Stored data
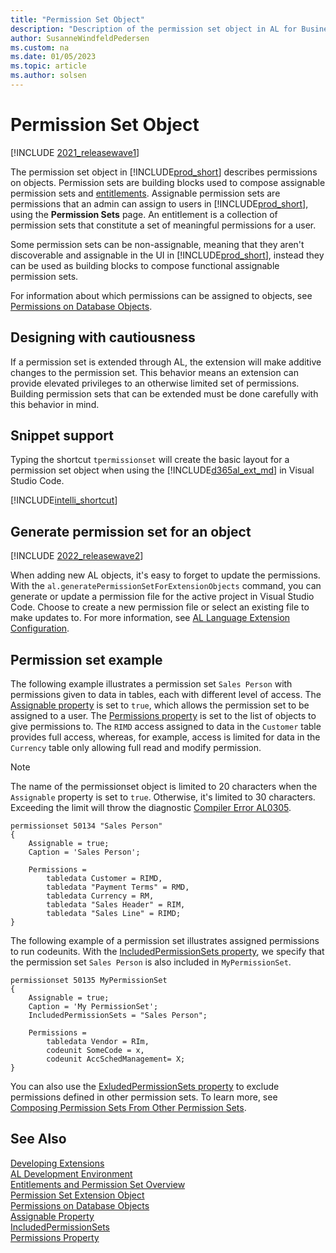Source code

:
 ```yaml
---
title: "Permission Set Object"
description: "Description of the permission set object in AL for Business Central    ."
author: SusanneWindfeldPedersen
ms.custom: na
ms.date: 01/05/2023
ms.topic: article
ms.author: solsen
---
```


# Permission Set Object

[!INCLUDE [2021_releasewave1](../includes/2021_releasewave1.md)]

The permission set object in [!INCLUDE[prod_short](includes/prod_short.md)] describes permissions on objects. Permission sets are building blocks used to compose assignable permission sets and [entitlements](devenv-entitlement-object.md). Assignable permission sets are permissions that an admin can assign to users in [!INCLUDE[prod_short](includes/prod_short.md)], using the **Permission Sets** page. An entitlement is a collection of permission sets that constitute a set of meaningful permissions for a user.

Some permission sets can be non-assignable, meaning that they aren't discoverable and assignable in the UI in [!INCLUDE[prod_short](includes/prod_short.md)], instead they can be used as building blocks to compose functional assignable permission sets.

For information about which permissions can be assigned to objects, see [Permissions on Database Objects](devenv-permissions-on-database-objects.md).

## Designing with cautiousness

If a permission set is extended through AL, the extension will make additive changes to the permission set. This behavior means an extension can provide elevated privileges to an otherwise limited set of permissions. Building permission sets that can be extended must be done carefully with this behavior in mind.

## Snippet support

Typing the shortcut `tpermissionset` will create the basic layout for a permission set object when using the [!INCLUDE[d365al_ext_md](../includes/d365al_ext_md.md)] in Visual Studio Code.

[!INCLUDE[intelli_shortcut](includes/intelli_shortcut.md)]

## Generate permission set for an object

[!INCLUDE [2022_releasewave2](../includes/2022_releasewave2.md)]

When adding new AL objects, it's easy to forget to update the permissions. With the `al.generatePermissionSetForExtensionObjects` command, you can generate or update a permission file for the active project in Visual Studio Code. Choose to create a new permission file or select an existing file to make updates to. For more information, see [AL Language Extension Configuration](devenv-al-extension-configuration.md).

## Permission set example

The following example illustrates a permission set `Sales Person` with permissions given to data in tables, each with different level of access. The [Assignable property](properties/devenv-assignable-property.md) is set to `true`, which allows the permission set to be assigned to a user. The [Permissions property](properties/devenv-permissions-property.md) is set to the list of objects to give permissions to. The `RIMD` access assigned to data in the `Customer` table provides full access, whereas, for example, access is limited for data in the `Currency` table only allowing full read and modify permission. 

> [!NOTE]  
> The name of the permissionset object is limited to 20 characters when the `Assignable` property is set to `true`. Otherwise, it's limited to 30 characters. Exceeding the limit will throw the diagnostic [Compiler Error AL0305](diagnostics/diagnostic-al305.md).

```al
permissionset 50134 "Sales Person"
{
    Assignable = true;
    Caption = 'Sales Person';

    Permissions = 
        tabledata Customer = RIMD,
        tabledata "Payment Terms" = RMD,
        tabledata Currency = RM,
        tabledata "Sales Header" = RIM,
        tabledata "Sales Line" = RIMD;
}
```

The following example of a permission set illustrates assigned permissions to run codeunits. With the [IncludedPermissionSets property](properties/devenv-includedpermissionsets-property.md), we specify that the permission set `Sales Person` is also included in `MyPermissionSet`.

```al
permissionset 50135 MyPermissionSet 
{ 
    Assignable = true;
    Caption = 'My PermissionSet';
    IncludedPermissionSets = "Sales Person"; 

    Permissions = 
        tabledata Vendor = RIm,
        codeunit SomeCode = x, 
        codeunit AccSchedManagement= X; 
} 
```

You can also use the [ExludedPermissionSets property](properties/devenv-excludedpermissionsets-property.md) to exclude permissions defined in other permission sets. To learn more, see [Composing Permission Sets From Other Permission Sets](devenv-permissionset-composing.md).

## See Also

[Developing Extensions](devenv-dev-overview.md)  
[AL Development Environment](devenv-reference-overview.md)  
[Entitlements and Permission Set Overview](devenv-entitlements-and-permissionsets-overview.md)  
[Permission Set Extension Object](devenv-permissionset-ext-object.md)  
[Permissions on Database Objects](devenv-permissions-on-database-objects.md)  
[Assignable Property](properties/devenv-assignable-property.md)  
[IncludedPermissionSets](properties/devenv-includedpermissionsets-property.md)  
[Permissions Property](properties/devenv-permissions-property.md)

• [TASK PROMPT] Without including any pictures, repeat the records above exactly.

• [FINISHED EXERCISE]
Source code

:
 ```yaml
---
title: "Permission Set Object"
description: "Description of the permission set object in AL for Business Central    ."
author: SusanneWindfeldPedersen
ms.custom: na
ms.date: 01/05/2023
ms.topic: article
ms.author: solsen
---
```


# Permission Set Object

[!INCLUDE [2021_releasewave1](../includes/2021_releasewave1.md)]

The permission set object in [!INCLUDE[prod_short](includes/prod_short.md)] describes permissions on objects. Permission sets are building blocks used to compose assignable permission sets and [entitlements](devenv-entitlement-object.md). Assignable permission sets are permissions that an admin can assign to users in [!INCLUDE[prod_short](includes/prod_short.md)], using the **Permission Sets** page. An entitlement is a collection of permission sets that constitute a set of meaningful permissions for a user.

Some permission sets can be non-assignable, meaning that they aren't discoverable and assignable in the UI in [!INCLUDE[prod_short](includes/prod_short.md)], instead they can be used as building blocks to compose functional assignable permission sets.

For information about which permissions can be assigned to objects, see [Permissions on Database Objects](devenv-permissions-on-database-objects.md).

## Designing with cautiousness

If a permission set is extended through AL, the extension will make additive changes to the permission set. This behavior means an extension can provide elevated privileges to an otherwise limited set of permissions. Building permission sets that can be extended must be done carefully with this behavior in mind.

## Snippet support

Typing the shortcut `tpermissionset` will create the basic layout for a permission set object when using the [!INCLUDE[d365al_ext_md](../includes/d365al_ext_md.md)] in Visual Studio Code.

[!INCLUDE[intelli_shortcut](includes/intelli_shortcut.md)]

## Generate permission set for an object

[!INCLUDE [2022_releasewave2](../includes/2022_releasewave2.md)]

When adding new AL objects, it's easy to forget to update the permissions. With the `al.generatePermissionSetForExtensionObjects` command, you can generate or update a permission file for the active project in Visual Studio Code. Choose to create a new permission file or select an existing file to make updates to. For more information, see [AL Language Extension Configuration](devenv-al-extension-configuration.md).

## Permission set example

The following example illustrates a permission set `Sales Person` with permissions given to data in tables, each with different level of access. The [Assignable property](properties/devenv-assignable-property.md) is set to `true`, which allows the permission set to be assigned to a user. The [Permissions property](properties/devenv-permissions-property.md) is set to the list of objects to give permissions to. The `RIMD` access assigned to data in the `Customer` table provides full access, whereas, for example, access is limited for data in the `Currency` table only allowing full read and modify permission. 

> [!NOTE]  
> The name of the permissionset object is limited to 20 characters when the `Assignable` property is set to `true`. Otherwise, it's limited to 30 characters. Exceeding the limit will throw the diagnostic [Compiler Error AL0305](diagnostics/diagnostic-al305.md).

```al
permissionset 50134 "Sales Person"
{
    Assignable = true;
    Caption = 'Sales Person';

    Permissions = 
        tabledata Customer = RIMD,
        tabledata "Payment Terms" = RMD,
        tabledata Currency = RM,
        tabledata "Sales Header" = RIM,
        tabledata "Sales Line" = RIMD;
}
```

The following example of a permission set illustrates assigned permissions to run codeunits. With the [IncludedPermissionSets property](properties/devenv-includedpermissionsets-property.md), we specify that the permission set `Sales Person` is also included in `MyPermissionSet`.

```al
permissionset 50135 MyPermissionSet 
{ 
    Assignable = true;
    Caption = 'My PermissionSet';
    IncludedPermissionSets = "Sales Person"; 

    Permissions = 
        tabledata Vendor = RIm,
        codeunit SomeCode = x, 
        codeunit AccSchedManagement= X; 
} 
```

You can also use the [ExludedPermissionSets property](properties/devenv-excludedpermissionsets-property.md) to exclude permissions defined in other permission sets. To learn more, see [Composing Permission Sets From Other Permission Sets](devenv-permissionset-composing.md).

## See Also

[Developing Extensions](devenv-dev-overview.md)  
[AL Development Environment](devenv-reference-overview.md)  
[Entitlements and Permission Set Overview](devenv-entitlements-and-permissionsets-overview.md)  
[Permission Set Extension Object](devenv-permissionset-ext-object.md)  
[Permissions on Database Objects](devenv-permissions-on-database-objects.md)  
[Assignable Property](properties/devenv-assignable-property.md)  
[IncludedPermissionSets](properties/devenv-includedpermissionsets-property.md)  
[Permissions Property](properties/devenv-permissions-property.md)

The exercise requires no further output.